The burden of proof for maintaining functionality outside the scope of standard ERP must reside with the site. They may be entitled to make a case for a customization, but in the end the decision needs to rest with the Project Manager. Refer to Lesson #9 Go Fast!

In all likelihood, unless the customization provides significant benefits for everyone, it won't happen right away, if ever.

Lesson #12: You Cannot Afford Perfect.

I hate to be the one to break it to you, but the shiny new ERP system you're installing will be your legacy system a year from now.

It doesn't make sense to make everything absolutely perfect before launching. Sure - the functionality should work as designed - all the big promises kept.

But if writing those last three custom reports means you're about to miss a go live date, write them later.

You will be tempted to make everything perfect. After all, there are people out there waiting in the weeds - waiting for any opportunity to say "I told you so!"
And there will always be something that doesn't work, regardless of all your testing. Someone, somewhere will find a way to break (or hang) a process. There is no such thing as a perfect system.

You're always better off launching, getting some experience, finding some flaws and getting them fixed -fast.

The ONLY exception to this rule is Payroll. If you are putting in a new payroll system, test until you can guarantee the new system works as expected.

My team once parallel tested seven consecutive weekly and bi-weekly payrolls before certifying that our payroll system was 100% ready to go. Our go-live criteria was 100% accuracy.

You can't mess with people's pay, ever.

Lesson #13: Your Legacy Data Sucks!

ERP projects really expose how bad your legacy system data is. If your company is typical, your data will contain vast amounts of duplications, miscoded items, missing, erroneous and inconsistent data.

I was shocked to learn that fixing this data can cost as much as 10% of your entire project.

During ERP projects, you need to determine how the data will be cleansed and secondly, figure out how you'll maintain data integrity going forward.

Here's an example. In one ERP implementation, our legacy system contained 44,000 vendors. That's as many vendors as Wal-Mart! After doing some analysis, we found:

a) 25,000 of these vendors hadn't been used in over two years.
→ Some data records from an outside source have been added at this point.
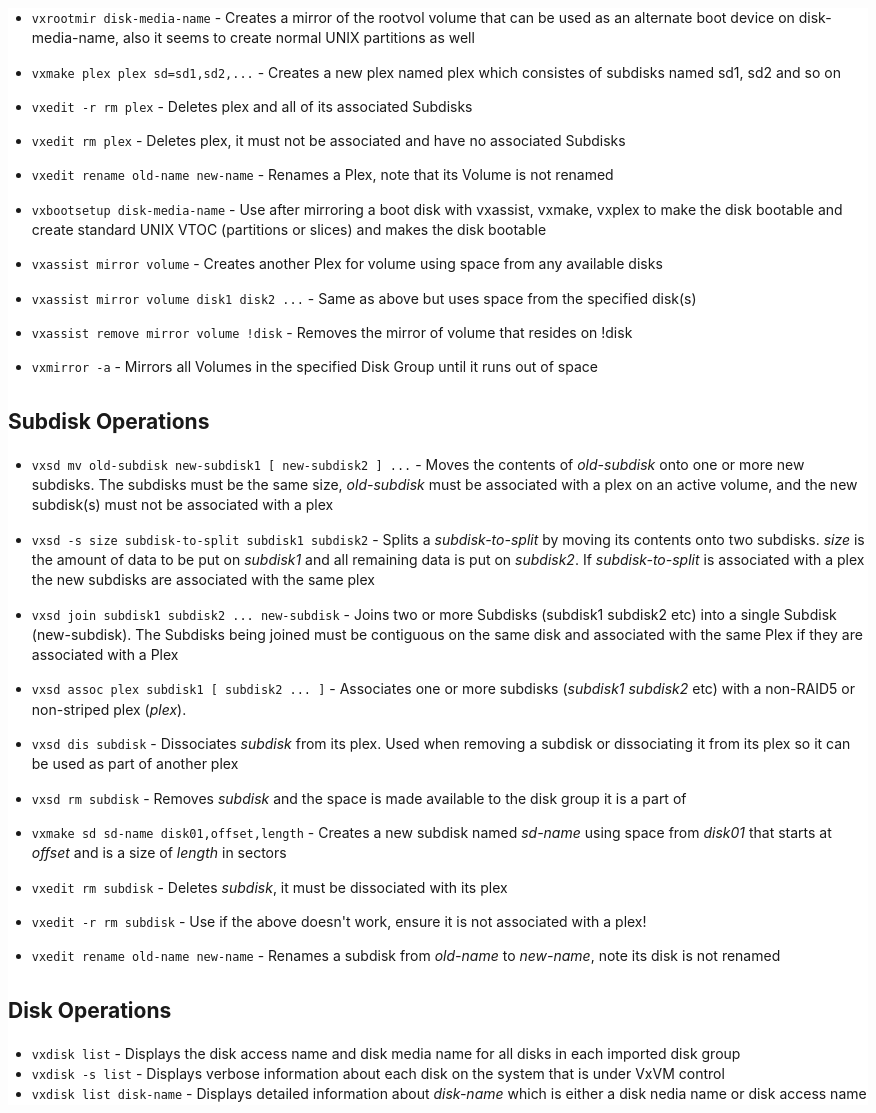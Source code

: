 * ``vxrootmir disk-media-name`` - Creates a mirror of the rootvol volume that can be used as an alternate boot device on disk-media-name, also it seems to create normal UNIX partitions as well

* ``vxmake plex plex sd=sd1,sd2,...`` - Creates a new plex named plex which consistes of subdisks named sd1, sd2 and so on

* ``vxedit -r rm plex`` - Deletes plex and all of its associated Subdisks
* ``vxedit rm plex`` - Deletes plex, it must not be associated and have no associated Subdisks
* ``vxedit rename old-name new-name`` - Renames a Plex, note that its Volume is not renamed

* ``vxbootsetup disk-media-name`` - Use after mirroring a boot disk with vxassist, vxmake, vxplex to make the disk bootable and create standard UNIX VTOC (partitions or slices) and makes the disk bootable

* ``vxassist mirror volume`` - Creates another Plex for volume using space from any available disks
* ``vxassist mirror volume disk1 disk2 ...`` - Same as above but uses space from the specified disk(s)
* ``vxassist remove mirror volume !disk`` - Removes the mirror of volume that resides on !disk

* ``vxmirror -a`` - Mirrors all Volumes in the specified Disk Group until it runs out of space


## Subdisk Operations

* ``vxsd mv old-subdisk new-subdisk1 [ new-subdisk2 ] ...`` - Moves the contents of *old-subdisk* onto one or more new subdisks.  The subdisks must be the same size, *old-subdisk* must be associated with a plex on an active volume, and the new subdisk(s) must not be associated with a plex
* ``vxsd -s size subdisk-to-split subdisk1 subdisk2`` - Splits a *subdisk-to-split* by moving its contents onto two subdisks.  *size* is the amount of data to be put on *subdisk1* and all remaining data is put on *subdisk2*.  If *subdisk-to-split* is associated with a plex the new subdisks are associated with the same plex
* ``vxsd join subdisk1 subdisk2 ... new-subdisk`` - Joins two or more Subdisks (subdisk1 subdisk2 etc) into a single Subdisk (new-subdisk).  The Subdisks being joined must be contiguous on the same disk and associated with the same Plex if they are associated with a Plex
* ``vxsd assoc plex subdisk1 [ subdisk2 ... ]`` - Associates one or more subdisks (*subdisk1* *subdisk2* etc) with a non-RAID5 or non-striped plex (*plex*).
* ``vxsd dis subdisk`` - Dissociates *subdisk* from its plex.  Used when removing a subdisk or dissociating it from its plex so it can be used as part of another plex
* ``vxsd rm subdisk`` - Removes *subdisk* and the space is made available to the disk group it is a part of

* ``vxmake sd sd-name disk01,offset,length`` - Creates a new subdisk named *sd-name* using space from *disk01* that starts at *offset* and is a size of *length* in sectors

* ``vxedit rm subdisk`` - Deletes *subdisk*, it must be dissociated with its plex
* ``vxedit -r rm subdisk`` - Use if the above doesn't work, ensure it is not associated with a plex!
* ``vxedit rename old-name new-name`` - Renames a subdisk from *old-name* to *new-name*, note its disk is not renamed


## Disk Operations

* ``vxdisk list`` - Displays the disk access name and disk media name for all disks in each imported disk group
* ``vxdisk -s list`` - Displays verbose information about each disk on the system that is under VxVM control
* ``vxdisk list disk-name`` - Displays detailed information about *disk-name* which is either a disk nedia name or disk access name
b) Many were duplicate vendors, with minor differences in the way their names were entered in the system.

c) Many were branch offices of the same vendor (we were missing the opportunity to negotiate pricing at a corporate level).

d) Some vendors had as many as 32 different credit terms with us!

e) The data structure of our new system enabled us to load one vendor, with multiple branch addresses, causing us to have to massage legacy data significantly.

And this was just one of many master data files.

By the time we were done cleansing this data, we were down to 11,000 vendor records. And some of this work had to be delegated to our lines of business to cleanse. No one person in your organization will be able to do this on their own without significant business support.

This takes time, research and also requires that you to build a process to circumvent the same outcome with your new system! One of the decisions you must make, is who owns the data (the business does) and who will keep it clean, going forward (again, someone in the business).

In many instances, your company will decide to assign this task to a new Master Data Coordinator, who will either monitor and cleanse data as your employees enter it (after the fact) or who will be the sole person to add new data to the system (up front) to ensure data integrity. Either way, this will be a change from what you do today.

Don't underestimate the challenges of poor legacy data. Remember too, that cleaning this data in a time effective manner is also critical to keeping your project on track.

Lesson #14: Change is a Four Letter Word

Entire books have been written on Change Management. Getting your employees to understand why the project is going on and getting their buy-in is the most difficult part of the entire effort.

By nature, everyone hates change. And installing a new ERP system is BIG change.

If you enjoy strong management support of your project and you've assigned responsibility for the project benefits to business leaders, it's far more likely that you will succeed in winning over the hearts and minds of your employees.

Because you won't have tried to do it alone.

Change Management is where your consulting partner can add a lot of value. They can help you through a process to identify key manager project advocates and detractors, identify objections and concerns and help you put together a plan to support your advocates and help address the non-believers.

They can also help craft a communication plan that segregates your company employees by managers, functional experts and general users, so that your project communications can be targeted to each target group.

These "soft skills" are actually the most difficult part of any large project. In my estimation getting the Change Management right is the single largest factor of project success.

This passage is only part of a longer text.